British Royal Marine 116th Infantry Brigade
WW2 British 116th Infantry Brigade Should Flash Badge was formed on the outbreak of war in September 1939 a Marine infantry brigade of two battalions began to form at Bisley.
The brigade was deployed to Reykjavik, Iceland at the beginning of May 1940. Two more battalions and a brigade HQ were formed and, together with the recalled Reykjavik brigade and with the addition of 8 Argyll and Sutherland Highlanders, the Marines were sent in August on the abortive expedition to Dakar.

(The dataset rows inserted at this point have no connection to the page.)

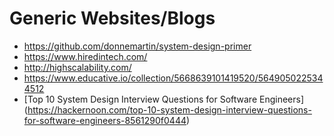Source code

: # Generic Websites/Blogs
* https://github.com/donnemartin/system-design-primer
* https://www.hiredintech.com/
* http://highscalability.com/
* https://www.educative.io/collection/5668639101419520/5649050225344512
* [Top 10 System Design Interview Questions for Software Engineers] (https://hackernoon.com/top-10-system-design-interview-questions-for-software-engineers-8561290f0444)
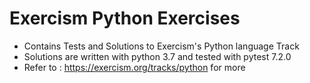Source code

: # Exercism Python Exercises

- Contains Tests and Solutions to Exercism's Python language Track
- Solutions are written with python 3.7 and tested with pytest 7.2.0
- Refer to : https://exercism.org/tracks/python for more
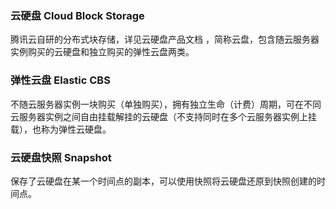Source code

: 

### 云硬盘 Cloud Block Storage
腾讯云自研的分布式块存储，详见云硬盘产品文档 ，简称云盘，包含随云服务器实例购买的云硬盘和独立购买的弹性云盘两类。
### 弹性云盘 Elastic CBS
不随云服务器实例一块购买（单独购买），拥有独立生命（计费）周期，可在不同云服务器实例之间自由挂载解挂的云硬盘（不支持同时在多个云服务器实例上挂载），也称为弹性云硬盘。
### 云硬盘快照 Snapshot
保存了云硬盘在某一个时间点的副本，可以使用快照将云硬盘还原到快照创建的时间点。

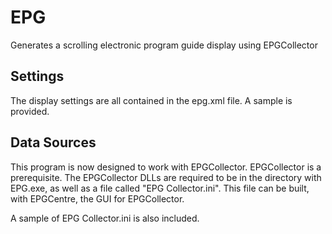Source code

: # EPG
Generates a scrolling electronic program guide display using EPGCollector


Settings
---------
The display settings are all contained in the epg.xml file.  A sample is provided.

Data Sources
---------
This program is now designed to work with EPGCollector.  EPGCollector is a prerequisite.  The EPGCollector DLLs are required to be
in the directory with EPG.exe, as well as a file called "EPG Collector.ini".  This file can be built, with 
EPGCentre, the GUI for EPGCollector.

A sample of EPG Collector.ini is also included.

The force never landed and withdrew to Sierra Leone where it spent the winter of 1940-41. On return to the UK the two Brigades, apparently still of two battalions each, were formed into a Light Division and trained as a ‘light striking force’. They trained specifically for the attack on Madagascar scheduled for May 1942 but at the last minute were replaced by Army formations. Senior Marine officers thought that a purely land-based formation such as the Marine Division was, was unlikely to survive among the great preponderence of Army formations and the decision was therefore taken to break up the Division and to find a different role for the Marine personnel. Under the guidance mainly of General Sir Thomas Hunton, Adjutant-General of the Royal Marines, the Division was broken up between July and September 1943 to provide six new Commandos, the remainder of the personnel going to provide crews for minor landing craft flotillas.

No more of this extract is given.